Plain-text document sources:
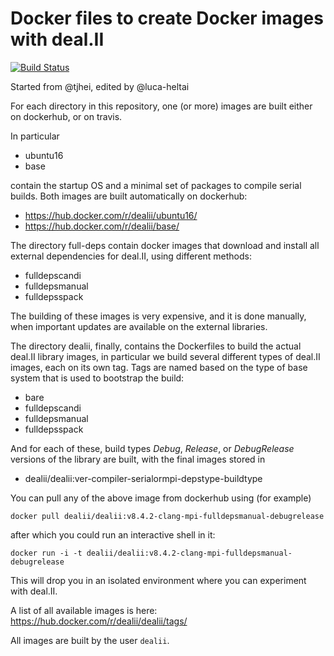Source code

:# Docker files to create Docker images with deal.II  

[![Build Status](https://travis-ci.org/dealii/docker-files.svg?branch=master)](https://travis-ci.org/dealii/docker-files)

Started from @tjhei, edited by @luca-heltai

For each directory in this repository, one (or more) images are built either on dockerhub, or on travis. 

In particular

- ubuntu16
- base

contain the startup OS and a minimal set of packages to compile serial builds. Both images are built
automatically on dockerhub:

- https://hub.docker.com/r/dealii/ubuntu16/
- https://hub.docker.com/r/dealii/base/

The directory full-deps contain docker images that download and install all external dependencies
for deal.II, using different methods:

- fulldepscandi  
- fulldepsmanual 
- fulldepsspack

The building of these images is very expensive, and it is done manually, when important updates
are available on the external libraries.

The directory dealii, finally, contains the Dockerfiles to build the actual deal.II library images, 
in particular we build several different types of deal.II images, each on its own tag. Tags are named
based on the type of base system that is used to bootstrap the build:

- bare
- fulldepscandi
- fulldepsmanual
- fulldepsspack

And for each of these, build types *Debug*, *Release*, or *DebugRelease* versions of the library are 
built, with the final images stored in

- dealii/dealii:ver-compiler-serialormpi-depstype-buildtype

You can pull any of the above image from dockerhub using (for example)

    docker pull dealii/dealii:v8.4.2-clang-mpi-fulldepsmanual-debugrelease

after which you could run an interactive shell in it:

    docker run -i -t dealii/dealii:v8.4.2-clang-mpi-fulldepsmanual-debugrelease

This will drop you in an isolated environment where you can experiment with deal.II. 

A list of all available images is here: https://hub.docker.com/r/dealii/dealii/tags/

All images are built by the user `dealii`.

- [EXERCISE PROMPT]:
Every line in the data that holds the string "library" should be returned.

- [WRITTEN RESPONSE]:
The directory dealii, finally, contains the Dockerfiles to build the actual deal.II library images, 
And for each of these, build types *Debug*, *Release*, or *DebugRelease* versions of the library are 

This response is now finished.